--- Work required ---
Take each line of the records below that contains the string "vjerojatnosni" and copy it.

::: The data :::

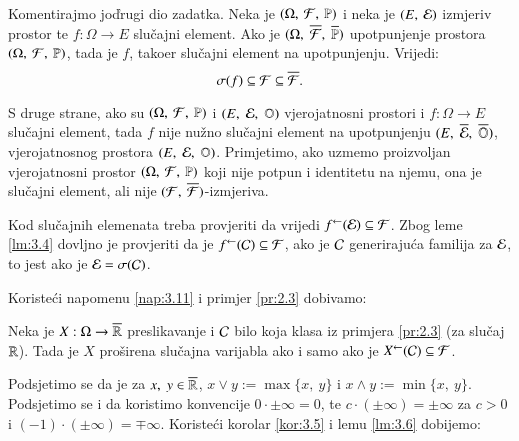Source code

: \begin{rj}
    Komentirajmo jo\v drugi dio zadatka.
    Neka je $(\Omega, \: \mathcal{F}, \: \mathbb{P})$ i neka je $({E}, \: {\mathcal{E}})$ izmjeriv prostor te $f: \Omega \to E$ slu\v cajni element.
    Ako je $(\Omega, \; \overline{\mathcal{F}}, \; \overline{\mathbb{P}})$ upotpunjenje prostora $(\Omega, \: \mathcal{F}, \: \mathbb{P})$, tada je $f$, tako\dj er slu\v cajni element na upotpunjenju.
    Vrijedi:
    \begin{equation*}
        \sigma({f}) \subseteq \mathcal{F} \subseteq \overline{\mathcal{F}}.
    \end{equation*}

    S druge strane, ako su $(\Omega, \: \mathcal{F}, \: \mathbb{P})$ i $(E, \; \mathcal{E}, \; \mathbb{O})$ vjerojatnosni prostori i $f: \Omega \to E$ slu\v cajni element, tada $f$ nije nu\v zno slu\v cajni element na upotpunjenju $(E, \; \overline{\mathcal{E}}, \; \overline{\mathbb{O}})$, vjerojatnosnog prostora $(E, \; \mathcal{E}, \; \mathbb{O})$.
    Primjetimo, ako uzmemo proizvoljan vjerojatnosni prostor $(\Omega, \: \mathcal{F}, \: \mathbb{P})$ koji nije potpun i identitetu na njemu, ona je slu\v cajni element, ali nije $({\mathcal{F}}, \: {\overline{\mathcal{F}}})$-izmjeriva.
\end{rj}

\begin{nap} \label{nap:3.11}
    Kod slu\v cajnih elemenata treba provjeriti da vrijedi ${f}^{\leftarrow}(\mathcal{E}) \subseteq \mathcal{F}$. Zbog leme \ref{lm:3.4} dovljno je provjeriti da je ${f}^{\leftarrow}(\mathcal{C}) \subseteq \mathcal{F}$, ako je $\mathcal{C}$ generiraju\' ca familija za $\mathcal{E}$, to jest ako je $\mathcal{E} = \sigma({\mathcal{C}})$.
\end{nap}

Koriste\' ci napomenu \ref{nap:3.11} i primjer \ref{pr:2.3} dobivamo:

\begin{kor} \label{kor:3.12}
    Neka je $X : \Omega \to \overline{\mathbb{R}}$ preslikavanje i $\mathcal{C}$ bilo koja klasa iz primjera \ref{pr:2.3} (za slu\v caj $\mathbb{R}$).
    Tada je $X$ pro\v sirena slu\v cajna varijabla ako i samo ako je ${X}^{\leftarrow}(\mathcal{C}) \subseteq \mathcal{F}$.
\end{kor}

Podsjetimo se da je za $x, \; y \in \overline{\mathbb{R}}$, $x \lor y := \max \{x, \: y\}$ i $x \land y := \min \{x, \: y\}$.
Podsjetimo se i da koristimo konvencije $0 \cdot \pm \infty = 0$, te $c \cdot (\pm \infty) = \pm \infty$ za $c > 0$ i $(-1) \cdot (\pm \infty) = \mp \infty$. Koriste\' ci korolar \ref{kor:3.5} i lemu \ref{lm:3.6} dobijemo:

:::

--- Task result ---
    S druge strane, ako su $(\Omega, \: \mathcal{F}, \: \mathbb{P})$ i $(E, \; \mathcal{E}, \; \mathbb{O})$ vjerojatnosni prostori i $f: \Omega \to E$ slu\v cajni element, tada $f$ nije nu\v zno slu\v cajni element na upotpunjenju $(E, \; \overline{\mathcal{E}}, \; \overline{\mathbb{O}})$, vjerojatnosnog prostora $(E, \; \mathcal{E}, \; \mathbb{O})$.
    Primjetimo, ako uzmemo proizvoljan vjerojatnosni prostor $(\Omega, \: \mathcal{F}, \: \mathbb{P})$ koji nije potpun i identitetu na njemu, ona je slu\v cajni element, ali nije $({\mathcal{F}}, \: {\overline{\mathcal{F}}})$-izmjeriva.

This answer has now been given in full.